深夜レッドマーキーの中でも名前ともども強烈な個性を放つスティーブ青木。父は鉄板焼チェーンを広げることでアメリカンドリームを成し、姉妹のデヴォン青木はスーパーモデル。そしてスティーブ自身もあらゆるパーティに引っ張りだこのDJで…と、セレブリティなイメージがまず先行する彼だが、実際にはどうだろうか。そんな気持ちでレッドマーキーへ向かった。
例によって満員で迎えられているこの時間帯。実際に目にしたその光景は…カオス!!!そこにはDJセットとその身一つというシンプルなセットとは裏腹に、そこいらのロックバンドよりも何倍もステージを走りまわり雄叫びを上げるロン毛のヒゲ男性の姿があった。サウンドはイケイケのエレクトロで、ギュワンギュワンとシンセサイザーがレッドマーキーを震わせている。本来それだけでも夜には十分なエッセンスとして響くようなもんだが、スピーカーだけに盛り上がりを任せていられるかと言った具合に、彼はフロアに向かって煽りまくり、それに応えるかのようにオーディエンスの咆哮が上がり、縦揺れのダンスフロアが形成されていく。本人がフィーチャーされているThe Bloody Beetrootsの”WARP”なんかをスピンしながら、2009年出演の作曲者以上に彼だけでテンションの振れ幅を超えていた。ていうかスティーブ先輩、DJブースの前にあんまりいないじゃないすか…(笑)!

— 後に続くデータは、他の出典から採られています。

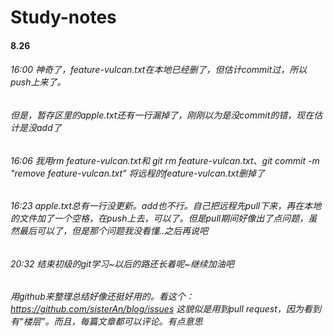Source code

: # Study-notes

#### 8.26 
###### 16:00 神奇了，feature-vulcan.txt在本地已经删了，但估计commit过，所以push上来了。  
######       但是，暂存区里的apple.txt还有一行漏掉了，刚刚以为是没commit的错，现在估计是没add了
###### 16:06 我用rm feature-vulcan.txt和 git rm  feature-vulcan.txt、git commit -m "remove  feature-vulcan.txt" 将远程的feature-vulcan.txt删掉了
###### 16:23 apple.txt总有一行没更新。add也不行。自己把远程先pull下来，再在本地的文件加了一个空格，在push上去，可以了。但是pull期间好像出了点问题，虽然最后可以了，但是那个问题我没看懂..之后再说吧
###### 20:32 结束初级的git学习~以后的路还长着呢~继续加油吧
######       用github来整理总结好像还挺好用的。看这个：https://github.com/sisterAn/blog/issues 这貌似是用到pull request，因为看到有“楼层”。而且，每篇文章都可以评论。有点意思
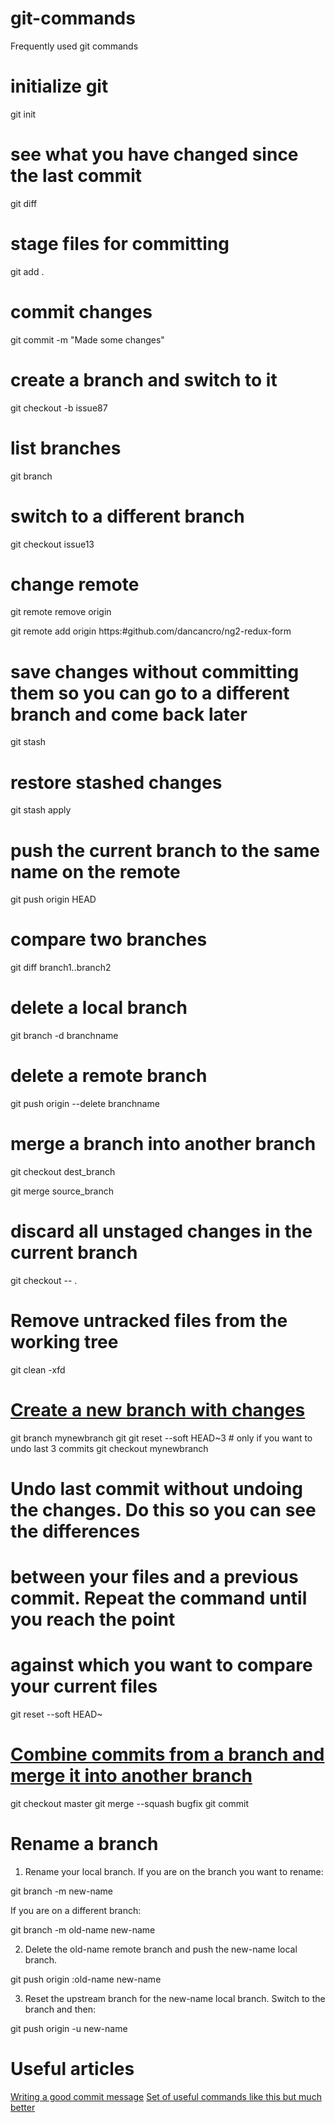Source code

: # git-commands
Frequently used git commands

# initialize git
git init

# see what you have changed since the last commit
git diff

# stage files for committing
git add .

# commit changes
git commit -m "Made some changes"

# create a branch and switch to it
git checkout -b issue87

# list branches
git branch

# switch to a different branch
git checkout issue13

# change remote 
git remote remove origin

git remote add origin https:#github.com/dancancro/ng2-redux-form

# save changes without committing them so you can go to a different branch and come back later
git stash

# restore stashed changes
git stash apply

# push the current branch to the same name on the remote
git push origin HEAD

# compare two branches
git diff branch1..branch2

# delete a local branch
git branch -d branchname

# delete a remote branch
git push origin --delete branchname

# merge a branch into another branch
git checkout dest_branch

git merge source_branch

# discard all unstaged changes in the current branch
git checkout -- .

# Remove untracked files from the working tree
git clean -xfd

# [Create a new branch with changes](http://stackoverflow.com/questions/3899627/create-git-branch-with-current-changes)
git branch mynewbranch
git git reset --soft HEAD~3 # only if you want to undo last 3 commits
git checkout mynewbranch

# Undo last commit without undoing the changes. Do this so you can see the differences 
# between your files and a previous commit. Repeat the command until you reach the point
# against which you want to compare your current files 
git reset --soft HEAD~

# [Combine commits from a branch and merge it into another branch](http://stackoverflow.com/questions/5308816/how-to-use-git-merge-squash)
git checkout master
git merge --squash bugfix
git commit

# Rename a branch
1. Rename your local branch.
If you are on the branch you want to rename:

git branch -m new-name

If you are on a different branch:

git branch -m old-name new-name

2. Delete the old-name remote branch and push the new-name local branch.

git push origin :old-name new-name

3. Reset the upstream branch for the new-name local branch.
Switch to the branch and then:

git push origin -u new-name

# Useful articles

[Writing a good commit message](https://chris.beams.io/posts/git-commit/)
[Set of useful commands like this but much better](https://www.atlassian.com/git/tutorials/rewriting-history)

いやはや「DJ」もひとそれぞれ、その「盛り上げ方」も人それぞれである。この場においてのそれらの意味は、まるで大学のサークル打ち上げの如き下世話なアッパー感で溢れており、ビートのブレイクに合わせてシャンパンシャワーをブッかけられた人のように一部ではしかめっ面されかねない乱暴な大興奮の宴だ。それを振り返って言おうじゃないか、「楽しかった」って!